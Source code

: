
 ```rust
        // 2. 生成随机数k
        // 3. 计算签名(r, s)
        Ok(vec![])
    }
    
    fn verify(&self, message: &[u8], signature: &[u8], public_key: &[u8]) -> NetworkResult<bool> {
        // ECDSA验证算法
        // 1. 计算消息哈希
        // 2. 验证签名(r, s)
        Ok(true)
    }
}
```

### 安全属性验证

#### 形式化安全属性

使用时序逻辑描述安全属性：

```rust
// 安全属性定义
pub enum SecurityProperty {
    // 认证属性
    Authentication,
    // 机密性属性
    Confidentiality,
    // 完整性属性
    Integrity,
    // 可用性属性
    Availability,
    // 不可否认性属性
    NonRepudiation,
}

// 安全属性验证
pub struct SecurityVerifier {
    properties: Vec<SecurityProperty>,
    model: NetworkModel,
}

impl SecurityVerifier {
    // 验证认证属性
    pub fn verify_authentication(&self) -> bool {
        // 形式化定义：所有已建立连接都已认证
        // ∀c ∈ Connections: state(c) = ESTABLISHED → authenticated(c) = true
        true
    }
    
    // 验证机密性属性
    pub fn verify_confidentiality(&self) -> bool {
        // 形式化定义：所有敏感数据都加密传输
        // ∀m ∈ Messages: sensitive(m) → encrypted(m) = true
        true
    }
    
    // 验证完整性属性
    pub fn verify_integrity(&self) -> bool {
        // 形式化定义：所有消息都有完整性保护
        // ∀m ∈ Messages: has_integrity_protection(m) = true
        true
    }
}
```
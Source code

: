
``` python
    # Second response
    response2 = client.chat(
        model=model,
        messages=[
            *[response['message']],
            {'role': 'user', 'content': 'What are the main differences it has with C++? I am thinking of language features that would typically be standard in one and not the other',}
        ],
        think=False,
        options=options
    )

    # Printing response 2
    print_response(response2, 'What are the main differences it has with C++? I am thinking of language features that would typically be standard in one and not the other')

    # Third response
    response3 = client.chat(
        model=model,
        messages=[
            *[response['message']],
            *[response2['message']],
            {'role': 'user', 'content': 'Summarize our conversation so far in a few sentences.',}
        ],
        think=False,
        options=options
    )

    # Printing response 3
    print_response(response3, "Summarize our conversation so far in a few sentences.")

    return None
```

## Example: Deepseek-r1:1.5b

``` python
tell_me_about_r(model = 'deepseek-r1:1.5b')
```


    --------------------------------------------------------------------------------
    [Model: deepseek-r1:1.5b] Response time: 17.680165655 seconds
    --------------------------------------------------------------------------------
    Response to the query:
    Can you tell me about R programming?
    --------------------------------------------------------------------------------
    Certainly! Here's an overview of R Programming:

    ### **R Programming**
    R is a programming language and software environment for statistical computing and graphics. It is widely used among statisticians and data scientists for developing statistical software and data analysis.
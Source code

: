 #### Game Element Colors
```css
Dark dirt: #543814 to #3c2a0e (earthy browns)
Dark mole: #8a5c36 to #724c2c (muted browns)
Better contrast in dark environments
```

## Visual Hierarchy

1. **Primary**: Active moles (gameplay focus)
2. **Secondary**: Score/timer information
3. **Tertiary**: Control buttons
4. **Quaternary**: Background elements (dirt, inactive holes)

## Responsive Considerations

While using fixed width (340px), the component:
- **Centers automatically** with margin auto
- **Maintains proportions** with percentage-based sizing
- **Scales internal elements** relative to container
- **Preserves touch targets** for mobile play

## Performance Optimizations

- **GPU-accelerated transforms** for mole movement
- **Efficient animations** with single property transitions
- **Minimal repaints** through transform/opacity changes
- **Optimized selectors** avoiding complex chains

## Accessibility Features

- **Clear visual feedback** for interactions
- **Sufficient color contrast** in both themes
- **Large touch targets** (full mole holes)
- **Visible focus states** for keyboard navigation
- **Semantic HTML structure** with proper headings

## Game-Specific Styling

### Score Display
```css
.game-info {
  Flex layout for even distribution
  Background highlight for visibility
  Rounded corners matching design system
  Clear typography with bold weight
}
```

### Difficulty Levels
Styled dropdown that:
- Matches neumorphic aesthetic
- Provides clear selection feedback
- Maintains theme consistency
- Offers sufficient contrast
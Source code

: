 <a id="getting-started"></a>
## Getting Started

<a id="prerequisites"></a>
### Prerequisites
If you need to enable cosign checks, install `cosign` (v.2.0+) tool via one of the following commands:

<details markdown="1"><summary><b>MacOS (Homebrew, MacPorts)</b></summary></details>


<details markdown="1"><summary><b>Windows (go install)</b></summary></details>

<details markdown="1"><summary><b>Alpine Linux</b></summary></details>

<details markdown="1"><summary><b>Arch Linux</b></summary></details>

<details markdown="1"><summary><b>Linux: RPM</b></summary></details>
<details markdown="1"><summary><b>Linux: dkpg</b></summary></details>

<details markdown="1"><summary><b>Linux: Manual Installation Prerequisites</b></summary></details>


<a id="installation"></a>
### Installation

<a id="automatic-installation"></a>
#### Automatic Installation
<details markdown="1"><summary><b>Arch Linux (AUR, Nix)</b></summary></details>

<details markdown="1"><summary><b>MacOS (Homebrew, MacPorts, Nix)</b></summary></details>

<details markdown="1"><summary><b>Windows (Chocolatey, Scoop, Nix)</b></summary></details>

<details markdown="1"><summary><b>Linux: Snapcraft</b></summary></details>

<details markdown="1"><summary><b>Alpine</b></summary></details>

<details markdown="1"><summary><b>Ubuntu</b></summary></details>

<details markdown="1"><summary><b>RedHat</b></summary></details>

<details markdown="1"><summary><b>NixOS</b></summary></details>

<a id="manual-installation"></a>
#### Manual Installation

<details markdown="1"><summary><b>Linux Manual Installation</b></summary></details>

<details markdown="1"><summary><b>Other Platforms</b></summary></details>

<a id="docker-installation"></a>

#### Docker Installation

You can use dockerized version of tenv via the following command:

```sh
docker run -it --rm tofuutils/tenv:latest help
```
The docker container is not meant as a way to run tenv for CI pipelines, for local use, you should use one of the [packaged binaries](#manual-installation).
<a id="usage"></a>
#####
→ Brief
The word "Windows" occurs on some lines of the data. Give the number of those lines only.

→ Result of this task
2